The first measure is to provide liquidity incentives for sUSD, with the latest incentive measure showing up to 49.18% yield for staking sUSD/sUSDe LP on Convex;
The second measure is to provide incentives for sUSD deposits through another project developed by the same team, Infinex, with incentives lasting six weeks, distributing 16,000 OP rewards per week to users depositing over 1000 sUSD;
The third measure is the latest proposal, allowing users to stake sUSD in the 420 pool, with a one-year lock-up period, but providing 5 million SNX as an incentive.

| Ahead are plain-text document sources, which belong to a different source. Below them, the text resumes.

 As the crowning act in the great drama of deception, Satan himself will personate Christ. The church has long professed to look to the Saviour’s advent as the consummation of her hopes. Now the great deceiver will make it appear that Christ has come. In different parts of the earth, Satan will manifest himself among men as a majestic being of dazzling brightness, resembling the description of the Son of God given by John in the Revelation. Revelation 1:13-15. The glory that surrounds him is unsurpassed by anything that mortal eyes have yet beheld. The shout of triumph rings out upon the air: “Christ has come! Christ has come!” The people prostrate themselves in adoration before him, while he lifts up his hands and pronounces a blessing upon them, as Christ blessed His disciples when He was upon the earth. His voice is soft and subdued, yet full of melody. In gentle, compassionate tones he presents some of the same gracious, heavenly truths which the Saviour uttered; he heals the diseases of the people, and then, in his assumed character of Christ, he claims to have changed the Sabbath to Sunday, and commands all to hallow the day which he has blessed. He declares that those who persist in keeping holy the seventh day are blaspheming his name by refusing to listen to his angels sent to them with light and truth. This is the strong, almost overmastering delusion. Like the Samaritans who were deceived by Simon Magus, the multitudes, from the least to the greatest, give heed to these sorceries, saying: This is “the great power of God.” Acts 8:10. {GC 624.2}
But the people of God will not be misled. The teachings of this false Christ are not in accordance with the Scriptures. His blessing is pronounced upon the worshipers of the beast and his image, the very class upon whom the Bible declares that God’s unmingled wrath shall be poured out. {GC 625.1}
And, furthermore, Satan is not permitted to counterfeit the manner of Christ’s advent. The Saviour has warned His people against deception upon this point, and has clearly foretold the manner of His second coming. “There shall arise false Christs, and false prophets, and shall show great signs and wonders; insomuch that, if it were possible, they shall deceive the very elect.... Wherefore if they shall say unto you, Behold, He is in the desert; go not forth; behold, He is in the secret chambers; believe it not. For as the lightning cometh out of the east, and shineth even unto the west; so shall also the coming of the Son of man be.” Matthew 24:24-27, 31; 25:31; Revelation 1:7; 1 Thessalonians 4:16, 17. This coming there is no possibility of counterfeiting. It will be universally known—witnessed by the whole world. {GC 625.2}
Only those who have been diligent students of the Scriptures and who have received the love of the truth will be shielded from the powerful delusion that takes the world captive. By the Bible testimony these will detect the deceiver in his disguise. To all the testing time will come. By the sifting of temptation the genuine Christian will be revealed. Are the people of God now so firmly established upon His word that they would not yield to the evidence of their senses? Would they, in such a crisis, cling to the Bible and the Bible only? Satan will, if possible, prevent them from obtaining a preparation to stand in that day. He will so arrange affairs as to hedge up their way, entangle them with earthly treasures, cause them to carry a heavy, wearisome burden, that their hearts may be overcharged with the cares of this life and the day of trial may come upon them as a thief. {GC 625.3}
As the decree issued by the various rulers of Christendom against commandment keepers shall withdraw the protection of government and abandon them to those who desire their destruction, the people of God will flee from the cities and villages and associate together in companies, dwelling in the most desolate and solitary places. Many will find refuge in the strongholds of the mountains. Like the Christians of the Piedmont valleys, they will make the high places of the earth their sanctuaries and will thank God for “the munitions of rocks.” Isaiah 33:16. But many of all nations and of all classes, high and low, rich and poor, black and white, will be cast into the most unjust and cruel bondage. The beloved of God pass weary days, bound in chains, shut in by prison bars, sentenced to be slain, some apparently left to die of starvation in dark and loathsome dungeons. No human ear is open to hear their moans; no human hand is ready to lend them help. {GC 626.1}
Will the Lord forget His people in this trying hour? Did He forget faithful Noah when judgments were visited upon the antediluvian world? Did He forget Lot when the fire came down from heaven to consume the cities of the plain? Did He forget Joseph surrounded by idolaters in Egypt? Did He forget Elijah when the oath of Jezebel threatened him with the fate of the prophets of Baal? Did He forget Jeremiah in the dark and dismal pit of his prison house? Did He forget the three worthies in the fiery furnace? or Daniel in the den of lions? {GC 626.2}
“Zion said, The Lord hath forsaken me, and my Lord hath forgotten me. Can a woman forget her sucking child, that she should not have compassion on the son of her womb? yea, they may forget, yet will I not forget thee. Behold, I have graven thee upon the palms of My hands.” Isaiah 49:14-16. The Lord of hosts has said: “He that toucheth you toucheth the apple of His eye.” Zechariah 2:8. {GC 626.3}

Obviously, these three measures are aimed at solving the "insufficient sUSD purchase demand" mentioned by Kain. By providing additional incentives for some lock-up behaviors, Synthetix hopes to stimulate sUSD purchase demand and limit potential selling pressure, thereby gradually pushing the stablecoin's price back to its peg.
Especially for the third measure with stricter conditions and greater incentive intensity, Kain also mentioned his expectations yesterday and emphasized that the problem can be completely solved, and the team will gradually solve the depegging issue by optimizing the incentive mechanism.
It's worth mentioning that Kain also suggested that if SNX stakers do not adopt the newly launched staking mechanism to help solve the sUSD depegging issue, they will face a "big stick" - possibly implying that after multiple incentive measures, they will put pressure on users who do not "cooperate" with the repair action through punishment conditions.
Since Synthetix has not yet provided a user interface for sUSD staking, staking operations currently require manual processing by the team, so it is temporarily impossible to know how many users will participate in sUSD staking under the incentives, which will largely affect the repair effect.
Based on the current situation, it is difficult to determine whether Synthetix can stabilize the situation. Although there are already some voices to buy the dips, it is not recommended to "fish in troubled waters" at present. If unable to resist the discount temptation, one needs to closely monitor SNX's price performance to prevent a potential "price drop, insufficient collateral, discount amplification, panic selling" death spiral.
Alternative Arbitrage Opportunity
Compared to betting on re-pegging, the market seems to be exploring another arbitrage opportunity - the prediction market.
The prediction market Truemarket has launched a prediction pool about whether sUSD can re-peg before July, with the current Yes share priced at $0.55 and No share priced at $0.45.
Since sUSD is currently priced at $0.78, and will be restored to $1 after re-pegging, each Yes share can also increase from $0.55 to $1, providing some arbitrage space.
However, the depth of the prediction pool on Truemarket is relatively small and cannot handle large-scale transactions, so the actual operational space for this strategy is limited. It is recommended to follow up on whether other more mainstream prediction markets like Polymarket will open similar prediction pools and look for potential arbitrage opportunities.